In the records below, find the line that contains "aware of answers." and the line that contains "getip2.py, getip3.py y", then retype exactly those two lines and every line between them.

Saved data entries

▼▼▼

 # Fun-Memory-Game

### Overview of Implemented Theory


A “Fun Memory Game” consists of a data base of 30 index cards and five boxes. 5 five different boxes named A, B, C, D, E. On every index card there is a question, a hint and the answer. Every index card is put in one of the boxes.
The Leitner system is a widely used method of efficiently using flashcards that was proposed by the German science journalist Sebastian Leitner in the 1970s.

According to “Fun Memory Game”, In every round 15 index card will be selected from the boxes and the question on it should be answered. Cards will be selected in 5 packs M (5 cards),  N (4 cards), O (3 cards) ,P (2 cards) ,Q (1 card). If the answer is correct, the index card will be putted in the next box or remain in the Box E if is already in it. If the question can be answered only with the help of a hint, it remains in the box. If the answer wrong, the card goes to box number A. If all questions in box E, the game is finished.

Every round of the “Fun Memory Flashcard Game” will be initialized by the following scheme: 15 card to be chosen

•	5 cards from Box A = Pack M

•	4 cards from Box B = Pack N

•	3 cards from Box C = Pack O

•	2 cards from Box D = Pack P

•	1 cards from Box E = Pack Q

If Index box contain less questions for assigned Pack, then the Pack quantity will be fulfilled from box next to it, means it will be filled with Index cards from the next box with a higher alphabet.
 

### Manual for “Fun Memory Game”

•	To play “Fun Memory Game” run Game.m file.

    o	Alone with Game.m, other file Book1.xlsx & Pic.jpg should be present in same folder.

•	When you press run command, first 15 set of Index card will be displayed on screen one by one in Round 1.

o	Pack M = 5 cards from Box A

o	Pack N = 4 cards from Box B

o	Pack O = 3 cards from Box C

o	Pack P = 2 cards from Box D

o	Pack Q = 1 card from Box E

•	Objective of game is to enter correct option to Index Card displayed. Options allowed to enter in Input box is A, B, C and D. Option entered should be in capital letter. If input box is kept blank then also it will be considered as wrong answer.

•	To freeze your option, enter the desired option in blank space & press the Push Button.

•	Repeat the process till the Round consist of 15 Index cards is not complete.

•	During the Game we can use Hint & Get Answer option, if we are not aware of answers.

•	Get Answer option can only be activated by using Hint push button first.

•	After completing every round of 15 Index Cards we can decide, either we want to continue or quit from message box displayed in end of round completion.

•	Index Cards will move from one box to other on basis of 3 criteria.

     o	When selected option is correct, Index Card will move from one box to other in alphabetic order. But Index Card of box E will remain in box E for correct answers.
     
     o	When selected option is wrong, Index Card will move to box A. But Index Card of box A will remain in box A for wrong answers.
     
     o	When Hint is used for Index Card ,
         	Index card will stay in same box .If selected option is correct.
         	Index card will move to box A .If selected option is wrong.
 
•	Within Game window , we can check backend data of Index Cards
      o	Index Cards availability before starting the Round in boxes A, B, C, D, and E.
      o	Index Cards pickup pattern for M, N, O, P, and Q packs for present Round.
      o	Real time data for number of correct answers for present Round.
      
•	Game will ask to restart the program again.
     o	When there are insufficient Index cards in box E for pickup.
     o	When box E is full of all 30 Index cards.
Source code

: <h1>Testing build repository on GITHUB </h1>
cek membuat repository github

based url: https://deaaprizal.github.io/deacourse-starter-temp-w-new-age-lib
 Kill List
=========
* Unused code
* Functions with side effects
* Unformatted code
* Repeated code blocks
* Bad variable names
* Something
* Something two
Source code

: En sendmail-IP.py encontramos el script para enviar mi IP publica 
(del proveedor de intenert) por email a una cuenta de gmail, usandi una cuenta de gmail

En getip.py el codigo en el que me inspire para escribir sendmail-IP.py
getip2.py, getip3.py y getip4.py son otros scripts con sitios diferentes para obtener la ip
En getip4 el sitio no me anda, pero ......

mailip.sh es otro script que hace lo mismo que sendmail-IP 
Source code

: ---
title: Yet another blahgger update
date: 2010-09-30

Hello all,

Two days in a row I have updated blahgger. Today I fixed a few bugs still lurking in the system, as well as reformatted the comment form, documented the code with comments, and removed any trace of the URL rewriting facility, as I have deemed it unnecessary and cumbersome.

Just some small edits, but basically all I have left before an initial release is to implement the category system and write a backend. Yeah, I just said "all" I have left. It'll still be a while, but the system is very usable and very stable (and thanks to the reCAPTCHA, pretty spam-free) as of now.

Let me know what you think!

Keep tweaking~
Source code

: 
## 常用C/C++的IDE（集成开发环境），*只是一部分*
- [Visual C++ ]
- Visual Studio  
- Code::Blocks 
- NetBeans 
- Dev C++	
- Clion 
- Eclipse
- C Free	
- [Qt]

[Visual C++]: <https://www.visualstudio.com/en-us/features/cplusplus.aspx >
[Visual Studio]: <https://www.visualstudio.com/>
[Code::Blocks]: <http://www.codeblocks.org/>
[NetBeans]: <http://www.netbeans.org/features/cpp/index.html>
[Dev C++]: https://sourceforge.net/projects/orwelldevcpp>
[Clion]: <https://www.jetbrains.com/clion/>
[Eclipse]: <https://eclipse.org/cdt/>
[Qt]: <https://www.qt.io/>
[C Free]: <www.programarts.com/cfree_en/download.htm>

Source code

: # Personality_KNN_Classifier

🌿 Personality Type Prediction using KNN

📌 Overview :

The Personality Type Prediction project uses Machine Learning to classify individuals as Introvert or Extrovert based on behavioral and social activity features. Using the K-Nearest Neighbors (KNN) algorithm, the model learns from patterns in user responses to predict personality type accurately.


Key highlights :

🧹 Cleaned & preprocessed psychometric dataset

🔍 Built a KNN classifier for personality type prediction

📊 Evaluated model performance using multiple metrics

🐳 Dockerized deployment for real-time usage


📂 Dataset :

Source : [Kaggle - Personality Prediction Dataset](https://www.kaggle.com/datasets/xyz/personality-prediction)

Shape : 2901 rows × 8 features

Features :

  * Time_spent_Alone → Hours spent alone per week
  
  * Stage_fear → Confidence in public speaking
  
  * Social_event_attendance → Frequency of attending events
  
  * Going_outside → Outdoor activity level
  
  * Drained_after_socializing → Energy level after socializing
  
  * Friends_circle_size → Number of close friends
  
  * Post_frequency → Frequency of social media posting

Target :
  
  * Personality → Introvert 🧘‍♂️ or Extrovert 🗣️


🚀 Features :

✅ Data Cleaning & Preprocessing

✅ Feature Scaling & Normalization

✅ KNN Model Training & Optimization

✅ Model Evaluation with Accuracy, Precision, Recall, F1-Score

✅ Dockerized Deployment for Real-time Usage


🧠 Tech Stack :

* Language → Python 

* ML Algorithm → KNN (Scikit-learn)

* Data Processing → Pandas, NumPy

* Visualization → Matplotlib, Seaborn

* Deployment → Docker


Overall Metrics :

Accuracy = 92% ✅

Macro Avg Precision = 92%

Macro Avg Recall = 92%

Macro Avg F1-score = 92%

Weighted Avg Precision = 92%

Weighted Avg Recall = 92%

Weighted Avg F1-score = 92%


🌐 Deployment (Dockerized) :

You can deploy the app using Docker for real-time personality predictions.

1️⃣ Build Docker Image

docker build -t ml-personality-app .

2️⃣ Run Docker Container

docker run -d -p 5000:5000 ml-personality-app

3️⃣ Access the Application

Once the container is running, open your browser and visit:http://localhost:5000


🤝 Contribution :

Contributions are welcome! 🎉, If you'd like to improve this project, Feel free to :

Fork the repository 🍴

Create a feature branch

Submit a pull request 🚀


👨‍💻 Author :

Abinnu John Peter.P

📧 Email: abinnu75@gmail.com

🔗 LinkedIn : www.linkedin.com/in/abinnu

▲▲▲

Result of this task:
•	During the Game we can use Hint & Get Answer option, if we are not aware of answers.

•	Get Answer option can only be activated by using Hint push button first.

•	After completing every round of 15 Index Cards we can decide, either we want to continue or quit from message box displayed in end of round completion.

•	Index Cards will move from one box to other on basis of 3 criteria.

     o	When selected option is correct, Index Card will move from one box to other in alphabetic order. But Index Card of box E will remain in box E for correct answers.
     
     o	When selected option is wrong, Index Card will move to box A. But Index Card of box A will remain in box A for wrong answers.
     
     o	When Hint is used for Index Card ,
         	Index card will stay in same box .If selected option is correct.
         	Index card will move to box A .If selected option is wrong.
 
•	Within Game window , we can check backend data of Index Cards
      o	Index Cards availability before starting the Round in boxes A, B, C, D, and E.
      o	Index Cards pickup pattern for M, N, O, P, and Q packs for present Round.
      o	Real time data for number of correct answers for present Round.
      
•	Game will ask to restart the program again.
     o	When there are insufficient Index cards in box E for pickup.
     o	When box E is full of all 30 Index cards.
Source code

: <h1>Testing build repository on GITHUB </h1>
cek membuat repository github

based url: https://deaaprizal.github.io/deacourse-starter-temp-w-new-age-lib
 Kill List
=========
* Unused code
* Functions with side effects
* Unformatted code
* Repeated code blocks
* Bad variable names
* Something
* Something two
Source code

: En sendmail-IP.py encontramos el script para enviar mi IP publica 
(del proveedor de intenert) por email a una cuenta de gmail, usandi una cuenta de gmail

En getip.py el codigo en el que me inspire para escribir sendmail-IP.py
getip2.py, getip3.py y getip4.py son otros scripts con sitios diferentes para obtener la ip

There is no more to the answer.